The Pension Appeal

May 19, 2010 Federal government unions and representative associations (plaintiffs) were back in court on April 19 to pursue the issue of the 30 billion dollar pension fund grab.
The plaintiffs’ legal counsel were first to present their legal submission. Legal counsel provided an historical summary of the facts, the impact of Bill C78, and the grounds where they believed the trial judge erred in his decision.
The plaintiffs’ counsel re-asserted their fundamental position that the actuarial amortized surplus of the 90's was built on contributions that must remain in the superannuation account. There is a legal interest surrounding the surplus issue.
Legal counsel for the plaintiffs respectfully submitted and argued that the Trial Judge erred in the following areas:
1) Superannuation account is not assets;
2) Trial Judge acknowledged only that there was a separate account - no separate fund;
3) Trial Judge also erred in that he did not declare that all contributions must remain in the account.
Legal counsel for the plaintiffs devoted a good portion of time arguing that the superannuation account was real assets and that the employer breached its fiduciary duty when they allowed the surplus contributions to be used to reduce the debt.
Argument - Legal Counsel for the Attorney General (AG)
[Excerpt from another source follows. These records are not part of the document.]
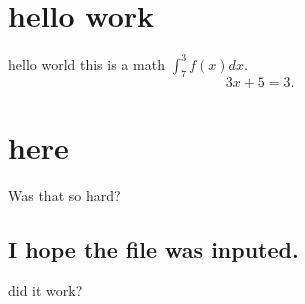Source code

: \documentclass{amsart}
\begin{document}
	
	\section{hello work}\label{hello-work}

hello world this is a math \(\int_7^3 f(x) dx\). \[3x+5 = 3.\]

\section{here}\label{here}

Was that so hard?

\subsection{I hope the file was
inputed.}\label{i-hope-the-file-was-inputed.}

did it work?
	
\end{document}
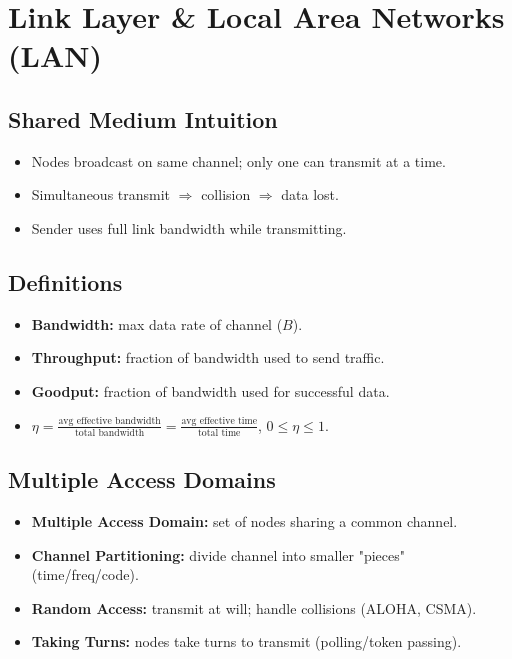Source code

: \section{Link Layer \& Local Area Networks (LAN)}
\subsection{Shared Medium Intuition}
\begin{itemize}
	\item Nodes broadcast on same channel; only one can transmit at a time.
	\item Simultaneous transmit $\Rightarrow$ collision $\Rightarrow$ data lost.
	\item Sender uses full link bandwidth while transmitting.
\end{itemize}

\subsection{Definitions}
\begin{itemize}
	\item \textbf{Bandwidth:} max data rate of channel ($B$).
	\item \textbf{Throughput:} fraction of bandwidth used to send traffic.
	\item \textbf{Goodput:} fraction of bandwidth used for successful data.
	\item $\eta=\frac{\text{avg effective bandwidth}}{\text{total bandwidth}}=\frac{\text{avg effective time}}{\text{total time}}$, $0\le\eta\le1$.
\end{itemize}

\subsection{Multiple Access Domains}
\begin{itemize}
    \item \textbf{Multiple Access Domain:} set of nodes sharing a common channel.
    \item \textbf{Channel Partitioning:} divide channel into smaller "pieces" (time/freq/code).
    \item \textbf{Random Access:} transmit at will; handle collisions (ALOHA, CSMA).
    \item \textbf{Taking Turns:} nodes take turns to transmit (polling/token passing).
\end{itemize}
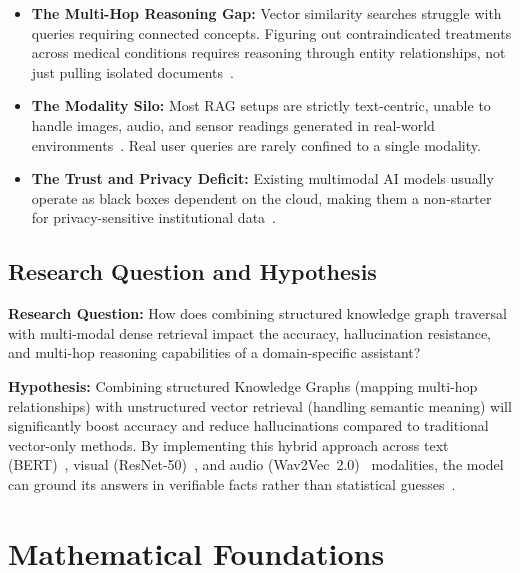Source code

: \documentclass[12pt,a4paper]{article}
\theoremstyle{definition}
\theoremstyle{plain}
\theoremstyle{remark}
\begin{document}
\begin{itemize}[leftmargin=1.5em]
  \item \textbf{The Multi-Hop Reasoning Gap:} Vector similarity searches struggle with queries requiring connected concepts. Figuring out contraindicated treatments across medical conditions requires reasoning through entity relationships, not just pulling isolated documents~\cite{sarmah2024hybridrag}.

  \item \textbf{The Modality Silo:} Most RAG setups are strictly text-centric, unable to handle images, audio, and sensor readings generated in real-world environments~\cite{kadam2022multimodal}. Real user queries are rarely confined to a single modality.

  \item \textbf{The Trust and Privacy Deficit:} Existing multimodal AI models usually operate as black boxes dependent on the cloud, making them a non-starter for privacy-sensitive institutional data~\cite{pan2024unifying}.
\end{itemize}

\subsection{Research Question and Hypothesis}

\noindent\textbf{Research Question:} How does combining structured knowledge graph traversal with multi-modal dense retrieval impact the accuracy, hallucination resistance, and multi-hop reasoning capabilities of a domain-specific assistant?

\noindent\textbf{Hypothesis:} Combining structured Knowledge Graphs (mapping multi-hop relationships) with unstructured vector retrieval (handling semantic meaning) will significantly boost accuracy and reduce hallucinations compared to traditional vector-only methods. By implementing this hybrid approach across text (BERT)~\cite{devlin2019bert}, visual (ResNet-50)~\cite{he2016deep}, and audio (Wav2Vec~2.0)~\cite{baevski2020wav2vec} modalities, the model can ground its answers in verifiable facts rather than statistical guesses~\cite{kadam2022multimodal}.

\newpage
\section{Mathematical Foundations}
\label{sec:math}
\end{document}
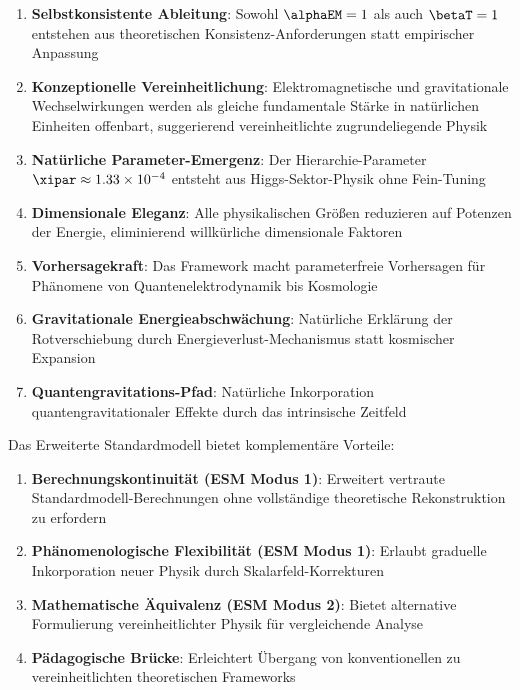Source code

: 	\begin{enumerate}
		\item \textbf{Selbstkonsistente Ableitung}: Sowohl $\alphaEM = 1$ als auch $\betaT = 1$ entstehen aus theoretischen Konsistenz-Anforderungen statt empirischer Anpassung
		
		\item \textbf{Konzeptionelle Vereinheitlichung}: Elektromagnetische und gravitationale Wechselwirkungen werden als gleiche fundamentale Stärke in natürlichen Einheiten offenbart, suggerierend vereinheitlichte zugrundeliegende Physik
		
		\item \textbf{Natürliche Parameter-Emergenz}: Der Hierarchie-Parameter $\xipar \approx 1.33 \times 10^{-4}$ entsteht aus Higgs-Sektor-Physik ohne Fein-Tuning
		
		\item \textbf{Dimensionale Eleganz}: Alle physikalischen Größen reduzieren auf Potenzen der Energie, eliminierend willkürliche dimensionale Faktoren
		
		\item \textbf{Vorhersagekraft}: Das Framework macht parameterfreie Vorhersagen für Phänomene von Quantenelektrodynamik bis Kosmologie
		
		\item \textbf{Gravitationale Energieabschwächung}: Natürliche Erklärung der Rotverschiebung durch Energieverlust-Mechanismus statt kosmischer Expansion
		
		\item \textbf{Quantengravitations-Pfad}: Natürliche Inkorporation quantengravitationaler Effekte durch das intrinsische Zeitfeld
	\end{enumerate}
	
	Das Erweiterte Standardmodell bietet komplementäre Vorteile:
	
	\begin{enumerate}
		\item \textbf{Berechnungskontinuität (ESM Modus 1)}: Erweitert vertraute Standardmodell-Berechnungen ohne vollständige theoretische Rekonstruktion zu erfordern
		
		\item \textbf{Phänomenologische Flexibilität (ESM Modus 1)}: Erlaubt graduelle Inkorporation neuer Physik durch Skalarfeld-Korrekturen
		
		\item \textbf{Mathematische Äquivalenz (ESM Modus 2)}: Bietet alternative Formulierung vereinheitlichter Physik für vergleichende Analyse
		
		\item \textbf{Pädagogische Brücke}: Erleichtert Übergang von konventionellen zu vereinheitlichten theoretischen Frameworks
	\end{enumerate}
Legal counsel for the AG raised many arguments, the principle one being that the plaintiffs’ position is premised on an interpretation that Parliament intended to give an interest and benefit beyond what is inscribed in the legislation itself. Legal counsel for the AG also submitted the Court of Appeal should not interfere with the decision of the Trial Court based on judicial principles established by the Supreme Court.
The Court took the matter under advisement and will issue a decision in due course. As is usually the case, no timeline was provided. We will keep you informed of developments in this matter as they occur.